▶ [What needs to be done]: Only a number is expected in reply: the count of lines below where the word "ztfjs" occurs.

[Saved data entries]
※

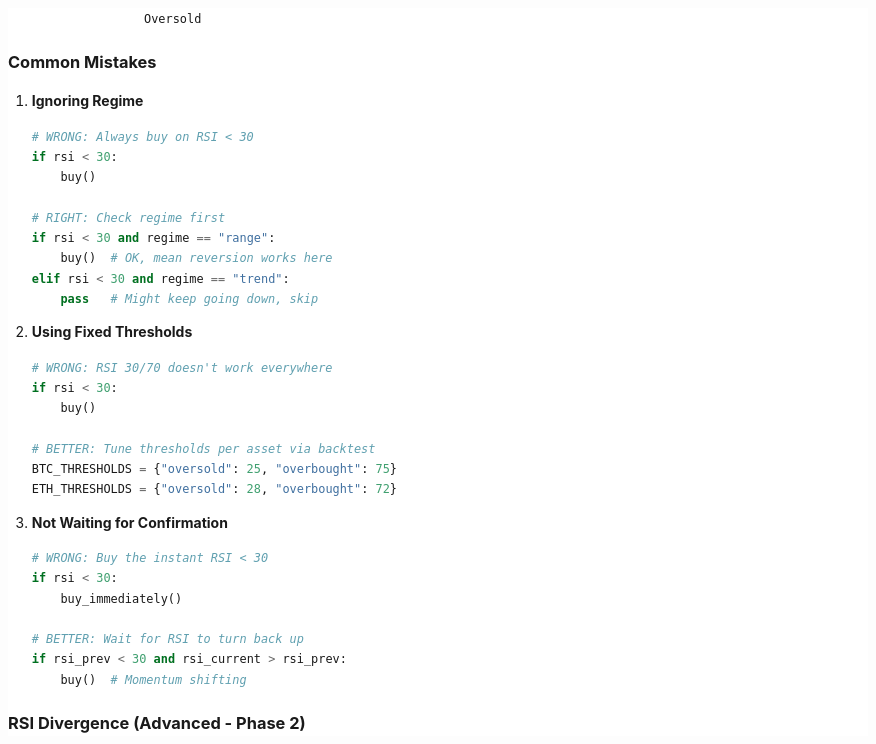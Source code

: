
 ```bash
                   Oversold
```

### Common Mistakes

1. **Ignoring Regime**

    ```python
    # WRONG: Always buy on RSI < 30
    if rsi < 30:
        buy()

    # RIGHT: Check regime first
    if rsi < 30 and regime == "range":
        buy()  # OK, mean reversion works here
    elif rsi < 30 and regime == "trend":
        pass   # Might keep going down, skip
    ```

2. **Using Fixed Thresholds**

    ```python
    # WRONG: RSI 30/70 doesn't work everywhere
    if rsi < 30:
        buy()

    # BETTER: Tune thresholds per asset via backtest
    BTC_THRESHOLDS = {"oversold": 25, "overbought": 75}
    ETH_THRESHOLDS = {"oversold": 28, "overbought": 72}
    ```

3. **Not Waiting for Confirmation**

    ```python
    # WRONG: Buy the instant RSI < 30
    if rsi < 30:
        buy_immediately()

    # BETTER: Wait for RSI to turn back up
    if rsi_prev < 30 and rsi_current > rsi_prev:
        buy()  # Momentum shifting
    ```

### RSI Divergence (Advanced - Phase 2)
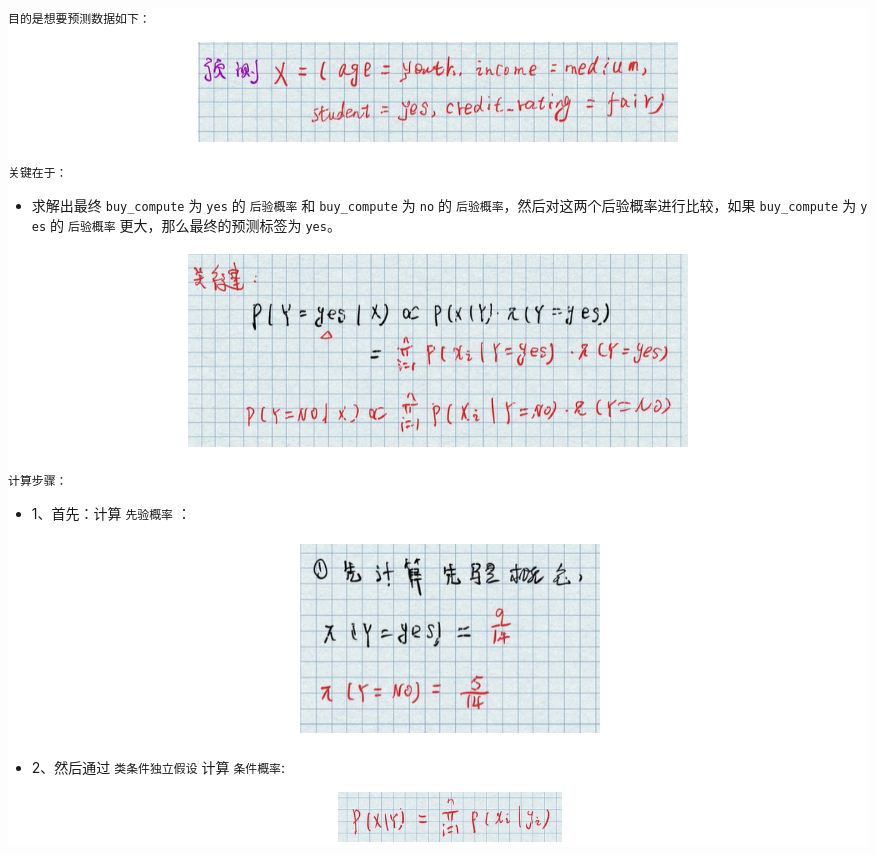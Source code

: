 
`目的是想要预测数据如下：`

<div align=center><img width="500" height="100" src="./static/二分类2.jpg"/></div>

`关键在于：`

* 求解出最终 `buy_compute` 为 `yes` 的 `后验概率` 和 `buy_compute` 为 `no` 的 `后验概率`，然后对这两个后验概率进行比较，如果 `buy_compute` 为 `yes` 的 `后验概率` 更大，那么最终的预测标签为  `yes`。

<div align=center><img width="500" height="200" src="./static/二分类3.jpg"/></div>

`计算步骤：`

* 1、首先：计算 `先验概率` ：

  <div align=center><img width="300" height="200" src="./static/二分类4.jpg"/></div>

* 2、然后通过 `类条件独立假设` 计算 `条件概率`:

  <div align=center><img width="300" height="50" src="./static/类条件独立假设2.jpg"/></div>
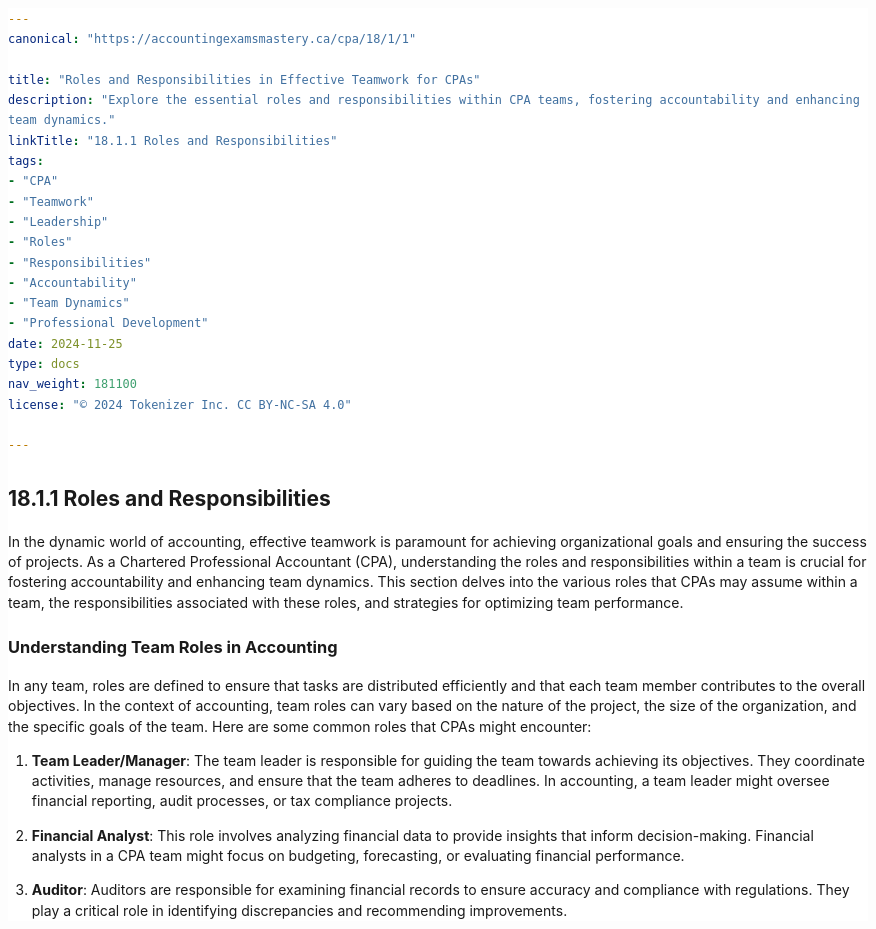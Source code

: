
 ```yaml
---
canonical: "https://accountingexamsmastery.ca/cpa/18/1/1"

title: "Roles and Responsibilities in Effective Teamwork for CPAs"
description: "Explore the essential roles and responsibilities within CPA teams, fostering accountability and enhancing team dynamics."
linkTitle: "18.1.1 Roles and Responsibilities"
tags:
- "CPA"
- "Teamwork"
- "Leadership"
- "Roles"
- "Responsibilities"
- "Accountability"
- "Team Dynamics"
- "Professional Development"
date: 2024-11-25
type: docs
nav_weight: 181100
license: "© 2024 Tokenizer Inc. CC BY-NC-SA 4.0"

---
```


## 18.1.1 Roles and Responsibilities

In the dynamic world of accounting, effective teamwork is paramount for achieving organizational goals and ensuring the success of projects. As a Chartered Professional Accountant (CPA), understanding the roles and responsibilities within a team is crucial for fostering accountability and enhancing team dynamics. This section delves into the various roles that CPAs may assume within a team, the responsibilities associated with these roles, and strategies for optimizing team performance.

### Understanding Team Roles in Accounting

In any team, roles are defined to ensure that tasks are distributed efficiently and that each team member contributes to the overall objectives. In the context of accounting, team roles can vary based on the nature of the project, the size of the organization, and the specific goals of the team. Here are some common roles that CPAs might encounter:

1. **Team Leader/Manager**: The team leader is responsible for guiding the team towards achieving its objectives. They coordinate activities, manage resources, and ensure that the team adheres to deadlines. In accounting, a team leader might oversee financial reporting, audit processes, or tax compliance projects.

2. **Financial Analyst**: This role involves analyzing financial data to provide insights that inform decision-making. Financial analysts in a CPA team might focus on budgeting, forecasting, or evaluating financial performance.

3. **Auditor**: Auditors are responsible for examining financial records to ensure accuracy and compliance with regulations. They play a critical role in identifying discrepancies and recommending improvements.

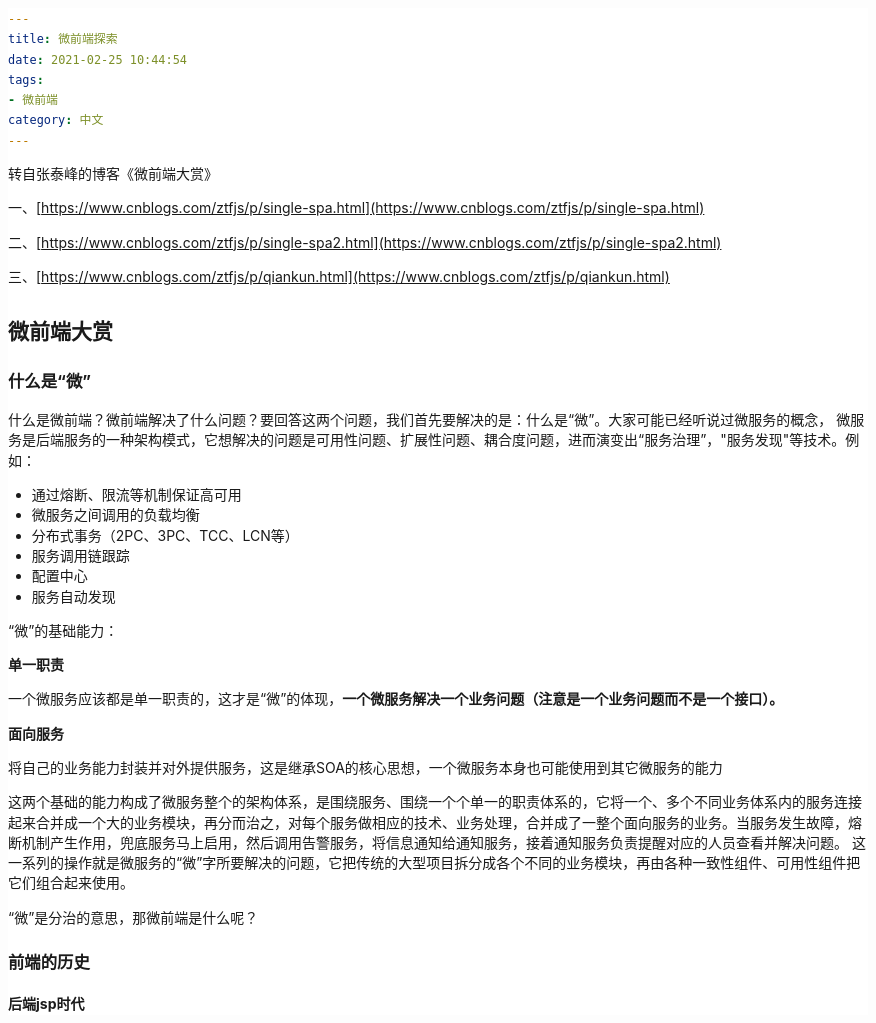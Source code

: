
 ```yaml
---
title: 微前端探索
date: 2021-02-25 10:44:54
tags:
- 微前端
category: 中文
---
```




转自张泰峰的博客《微前端大赏》

一、[https://www.cnblogs.com/ztfjs/p/single-spa.html](https://www.cnblogs.com/ztfjs/p/single-spa.html)

二、[https://www.cnblogs.com/ztfjs/p/single-spa2.html](https://www.cnblogs.com/ztfjs/p/single-spa2.html)

三、[https://www.cnblogs.com/ztfjs/p/qiankun.html](https://www.cnblogs.com/ztfjs/p/qiankun.html)



## 微前端大赏

### 什么是“微”

什么是微前端？微前端解决了什么问题？要回答这两个问题，我们首先要解决的是：什么是“微”。大家可能已经听说过微服务的概念， 微服务是后端服务的一种架构模式，它想解决的问题是可用性问题、扩展性问题、耦合度问题，进而演变出“服务治理”，"服务发现"等技术。例如：

- 通过熔断、限流等机制保证高可用
- 微服务之间调用的负载均衡
- 分布式事务（2PC、3PC、TCC、LCN等）
- 服务调用链跟踪
- 配置中心
- 服务自动发现



“微”的基础能力：

 **单一职责**

 一个微服务应该都是单一职责的，这才是“微”的体现，**一个微服务解决一个业务问题（注意是一个业务问题而不是一个接口）。**

**面向服务**

将自己的业务能力封装并对外提供服务，这是继承SOA的核心思想，一个微服务本身也可能使用到其它微服务的能力

这两个基础的能力构成了微服务整个的架构体系，是围绕服务、围绕一个个单一的职责体系的，它将一个、多个不同业务体系内的服务连接起来合并成一个大的业务模块，再分而治之，对每个服务做相应的技术、业务处理，合并成了一整个面向服务的业务。当服务发生故障，熔断机制产生作用，兜底服务马上启用，然后调用告警服务，将信息通知给通知服务，接着通知服务负责提醒对应的人员查看并解决问题。
这一系列的操作就是微服务的“微”字所要解决的问题，它把传统的大型项目拆分成各个不同的业务模块，再由各种一致性组件、可用性组件把它们组合起来使用。

“微”是分治的意思，那微前端是什么呢？

### 前端的历史

#### 后端jsp时代
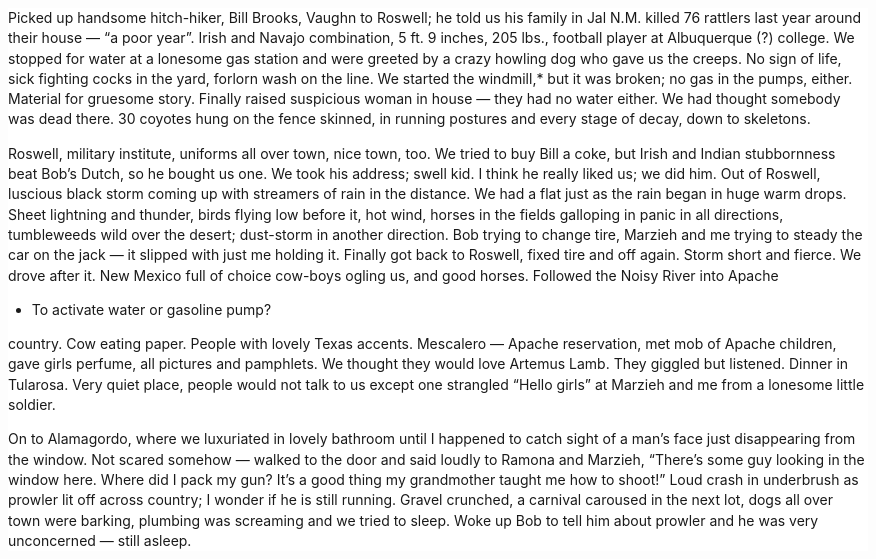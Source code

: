 Picked up handsome hitch-hiker, Bill Brooks,
Vaughn to Roswell; he told us his family in Jal N.M.
killed 76 rattlers last year around their house — “a
poor year”. Irish and Navajo combination, 5 ft. 9
inches, 205 lbs., football player at Albuquerque (?)
college. We stopped for water at a lonesome gas
station and were greeted by a crazy howling dog who
gave us the creeps. No sign of life, sick fighting
cocks in the yard, forlorn wash on the line. We
started the windmill,* but it was broken; no gas in
the pumps, either. Material for gruesome story.
Finally raised suspicious woman in house — they had
no water either. We had thought somebody was dead
there. 30 coyotes hung on the fence skinned, in
running postures and every stage of decay, down to
skeletons.

Roswell, military institute, uniforms all over
town, nice town, too. We tried to buy Bill a coke,
but Irish and Indian stubbornness beat Bob’s Dutch,
so he bought us one. We took his address; swell kid.
I think he really liked us; we did him. Out of
Roswell, luscious black storm coming up with
streamers of rain in the distance. We had a flat
just as the rain began in huge warm drops. Sheet
lightning and thunder, birds flying low before it,
hot wind, horses in the fields galloping in panic in
all directions, tumbleweeds wild over the desert;
dust-storm in another direction. Bob trying to
change tire, Marzieh and me trying to steady the car
on the jack — it slipped with just me holding it.
Finally got back to Roswell, fixed tire and off
again. Storm short and fierce. We drove after it.
New Mexico full of choice cow-boys ogling us, and
good horses. Followed the Noisy River into Apache
* To activate water or gasoline pump?

country. Cow eating paper. People with lovely Texas
accents. Mescalero — Apache reservation, met mob of
Apache children, gave girls perfume, all pictures
and pamphlets. We thought they would love Artemus
Lamb. They giggled but listened. Dinner in Tularosa.
Very quiet place, people would not talk to us except
one strangled “Hello girls” at Marzieh and me from a
lonesome little soldier.

On to Alamagordo, where we luxuriated in lovely
bathroom until I happened to catch sight of a man’s
face just disappearing from the window. Not scared
somehow — walked to the door and said loudly to
Ramona and Marzieh, “There’s some guy looking in the
window here. Where did I pack my gun? It’s a good
thing my grandmother taught me how to shoot!” Loud
crash in underbrush as prowler lit off across
country; I wonder if he is still running. Gravel
crunched, a carnival caroused in the next lot, dogs
all over town were barking, plumbing was screaming
and we tried to sleep. Woke up Bob to tell him about
prowler and he was very unconcerned — still asleep.
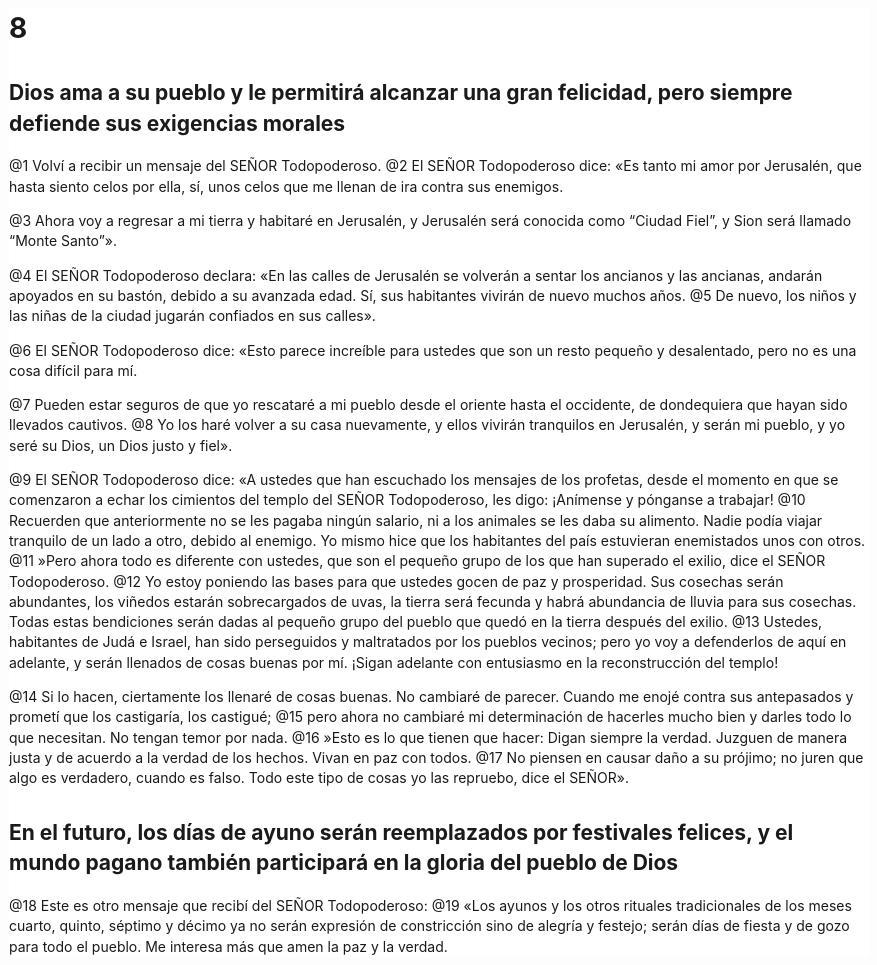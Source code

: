 # 8 
## Dios ama a su pueblo y le permitirá alcanzar una gran felicidad, pero siempre defiende sus exigencias morales
@1 Volví a recibir un mensaje del SEÑOR Todopoderoso. @2 El SEÑOR Todopoderoso dice: «Es tanto mi amor por Jerusalén, que hasta siento celos por ella, sí, unos celos que me llenan de ira contra sus enemigos.

@3 Ahora voy a regresar a mi tierra y habitaré en Jerusalén, y Jerusalén será conocida como “Ciudad Fiel”, y Sion será llamado “Monte Santo”».

@4 El SEÑOR Todopoderoso declara: «En las calles de Jerusalén se volverán a sentar los ancianos y las ancianas, andarán apoyados en su bastón, debido a su avanzada edad. Sí, sus habitantes vivirán de nuevo muchos años. 
@5 De nuevo, los niños y las niñas de la ciudad jugarán confiados en sus calles».

@6 El SEÑOR Todopoderoso dice: «Esto parece increíble para ustedes que son un resto pequeño y desalentado, pero no es una cosa difícil para mí.

@7 Pueden estar seguros de que yo rescataré a mi pueblo desde el oriente hasta el occidente, de dondequiera que hayan sido llevados cautivos. 
@8 Yo los haré volver a su casa nuevamente, y ellos vivirán tranquilos en Jerusalén, y serán mi pueblo, y yo seré su Dios, un Dios justo y fiel».

@9 El SEÑOR Todopoderoso dice: «A ustedes que han escuchado los mensajes de los profetas, desde el momento en que se comenzaron a echar los cimientos del templo del SEÑOR Todopoderoso, les digo: ¡Anímense y pónganse a trabajar! 
@10 Recuerden que anteriormente no se les pagaba ningún salario, ni a los animales se les daba su alimento. Nadie podía viajar tranquilo de un lado a otro, debido al enemigo. Yo mismo hice que los habitantes del país estuvieran enemistados unos con otros. @11 »Pero ahora todo es diferente con ustedes, que son el pequeño grupo de los que han superado el exilio, dice el SEÑOR Todopoderoso. 
@12 Yo estoy poniendo las bases para que ustedes gocen de paz y prosperidad. Sus cosechas serán abundantes, los viñedos estarán sobrecargados de uvas, la tierra será fecunda y habrá abundancia de lluvia para sus cosechas. Todas estas bendiciones serán dadas al pequeño grupo del pueblo que quedó en la tierra después del exilio. 
@13 Ustedes, habitantes de Judá e Israel, han sido perseguidos y maltratados por los pueblos vecinos; pero yo voy a defenderlos de aquí en adelante, y serán llenados de cosas buenas por mí. ¡Sigan adelante con entusiasmo en la reconstrucción del templo!

@14 Si lo hacen, ciertamente los llenaré de cosas buenas. No cambiaré de parecer. Cuando me enojé contra sus antepasados y prometí que los castigaría, los castigué; 
@15 pero ahora no cambiaré mi determinación de hacerles mucho bien y darles todo lo que necesitan. No tengan temor por nada. @16 »Esto es lo que tienen que hacer: Digan siempre la verdad. Juzguen de manera justa y de acuerdo a la verdad de los hechos. Vivan en paz con todos. 
@17 No piensen en causar daño a su prójimo; no juren que algo es verdadero, cuando es falso. Todo este tipo de cosas yo las repruebo, dice el SEÑOR».

## En el futuro, los días de ayuno serán reemplazados por festivales felices, y el mundo pagano también participará en la gloria del pueblo de Dios
@18 Este es otro mensaje que recibí del SEÑOR Todopoderoso: @19 «Los ayunos y los otros rituales tradicionales de los meses cuarto, quinto, séptimo y décimo ya no serán expresión de constricción sino de alegría y festejo; serán días de fiesta y de gozo para todo el pueblo. Me interesa más que amen la paz y la verdad.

※

▶ [Written reply]: 3